### Material for this task
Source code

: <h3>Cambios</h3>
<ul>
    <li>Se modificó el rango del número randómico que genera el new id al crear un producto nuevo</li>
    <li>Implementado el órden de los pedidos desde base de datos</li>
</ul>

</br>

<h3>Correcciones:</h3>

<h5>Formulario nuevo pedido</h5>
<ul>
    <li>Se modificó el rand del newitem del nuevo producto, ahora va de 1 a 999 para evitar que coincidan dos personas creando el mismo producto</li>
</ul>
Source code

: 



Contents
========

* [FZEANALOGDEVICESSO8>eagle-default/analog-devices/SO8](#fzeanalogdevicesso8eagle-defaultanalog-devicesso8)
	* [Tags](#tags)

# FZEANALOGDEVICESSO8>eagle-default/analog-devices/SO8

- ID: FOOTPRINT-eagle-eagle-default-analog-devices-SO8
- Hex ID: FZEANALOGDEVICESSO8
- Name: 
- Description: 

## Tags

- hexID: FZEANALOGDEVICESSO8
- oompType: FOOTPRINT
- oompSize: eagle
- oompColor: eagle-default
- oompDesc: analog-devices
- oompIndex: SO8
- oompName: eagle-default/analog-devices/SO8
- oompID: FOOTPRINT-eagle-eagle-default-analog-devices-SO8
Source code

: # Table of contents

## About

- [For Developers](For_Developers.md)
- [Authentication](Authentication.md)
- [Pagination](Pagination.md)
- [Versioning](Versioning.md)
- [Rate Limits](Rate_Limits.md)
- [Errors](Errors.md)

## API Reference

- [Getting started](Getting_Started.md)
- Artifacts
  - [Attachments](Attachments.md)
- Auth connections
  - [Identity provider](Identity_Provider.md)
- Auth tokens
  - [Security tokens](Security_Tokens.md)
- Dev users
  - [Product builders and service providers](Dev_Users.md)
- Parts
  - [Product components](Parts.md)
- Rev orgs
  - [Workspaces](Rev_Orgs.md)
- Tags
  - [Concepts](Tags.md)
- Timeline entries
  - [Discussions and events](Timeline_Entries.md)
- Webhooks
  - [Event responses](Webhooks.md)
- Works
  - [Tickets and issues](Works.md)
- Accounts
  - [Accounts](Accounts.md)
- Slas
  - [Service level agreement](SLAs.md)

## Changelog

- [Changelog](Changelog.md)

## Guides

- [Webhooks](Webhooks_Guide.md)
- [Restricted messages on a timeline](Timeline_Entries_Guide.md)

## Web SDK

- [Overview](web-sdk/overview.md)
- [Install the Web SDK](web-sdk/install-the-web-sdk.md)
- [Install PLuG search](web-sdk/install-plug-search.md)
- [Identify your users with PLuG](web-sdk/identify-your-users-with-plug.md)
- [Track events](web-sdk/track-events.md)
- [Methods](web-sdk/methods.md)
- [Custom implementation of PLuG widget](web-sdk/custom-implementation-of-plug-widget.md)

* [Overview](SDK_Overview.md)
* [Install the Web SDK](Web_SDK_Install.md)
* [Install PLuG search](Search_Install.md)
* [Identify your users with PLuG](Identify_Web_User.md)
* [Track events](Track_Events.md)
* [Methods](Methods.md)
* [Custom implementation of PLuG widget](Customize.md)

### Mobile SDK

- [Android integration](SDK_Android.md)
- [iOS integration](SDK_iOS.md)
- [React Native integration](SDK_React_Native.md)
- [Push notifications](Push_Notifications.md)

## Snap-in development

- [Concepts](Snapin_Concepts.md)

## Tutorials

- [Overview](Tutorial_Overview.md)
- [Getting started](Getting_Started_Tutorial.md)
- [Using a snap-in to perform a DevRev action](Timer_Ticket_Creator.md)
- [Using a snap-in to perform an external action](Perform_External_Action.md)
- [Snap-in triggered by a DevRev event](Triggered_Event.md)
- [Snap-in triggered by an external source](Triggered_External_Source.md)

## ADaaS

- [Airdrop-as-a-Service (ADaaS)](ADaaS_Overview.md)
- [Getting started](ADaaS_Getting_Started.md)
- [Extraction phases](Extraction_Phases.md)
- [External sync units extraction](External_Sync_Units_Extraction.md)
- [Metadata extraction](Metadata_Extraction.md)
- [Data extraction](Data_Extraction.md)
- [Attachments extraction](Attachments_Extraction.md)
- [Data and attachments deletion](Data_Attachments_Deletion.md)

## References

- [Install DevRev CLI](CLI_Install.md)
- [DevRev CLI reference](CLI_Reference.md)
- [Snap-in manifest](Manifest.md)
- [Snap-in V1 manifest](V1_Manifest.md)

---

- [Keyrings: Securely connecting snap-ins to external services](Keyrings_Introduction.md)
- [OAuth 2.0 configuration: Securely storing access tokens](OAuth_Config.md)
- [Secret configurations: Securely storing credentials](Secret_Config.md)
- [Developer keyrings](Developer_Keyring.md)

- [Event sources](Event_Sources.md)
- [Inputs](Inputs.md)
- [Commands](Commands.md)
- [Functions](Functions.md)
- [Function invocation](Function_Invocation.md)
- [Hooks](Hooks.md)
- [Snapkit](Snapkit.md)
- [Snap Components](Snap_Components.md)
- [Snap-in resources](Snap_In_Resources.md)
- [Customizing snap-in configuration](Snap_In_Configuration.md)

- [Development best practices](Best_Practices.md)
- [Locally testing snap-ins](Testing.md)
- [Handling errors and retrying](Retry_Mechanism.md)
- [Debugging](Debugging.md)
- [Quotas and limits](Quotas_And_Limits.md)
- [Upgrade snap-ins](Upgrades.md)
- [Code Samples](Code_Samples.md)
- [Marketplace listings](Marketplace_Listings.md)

### What is needed
Repeat exactly, and only, the lines from the line containing "- [Snap Components](Snap_Components.md)" through the last line of the records above, both included.

### Answer to this problem
- [Snap Components](Snap_Components.md)
- [Snap-in resources](Snap_In_Resources.md)
- [Customizing snap-in configuration](Snap_In_Configuration.md)

- [Development best practices](Best_Practices.md)
- [Locally testing snap-ins](Testing.md)
- [Handling errors and retrying](Retry_Mechanism.md)
- [Debugging](Debugging.md)
- [Quotas and limits](Quotas_And_Limits.md)
- [Upgrade snap-ins](Upgrades.md)
- [Code Samples](Code_Samples.md)
- [Marketplace listings](Marketplace_Listings.md)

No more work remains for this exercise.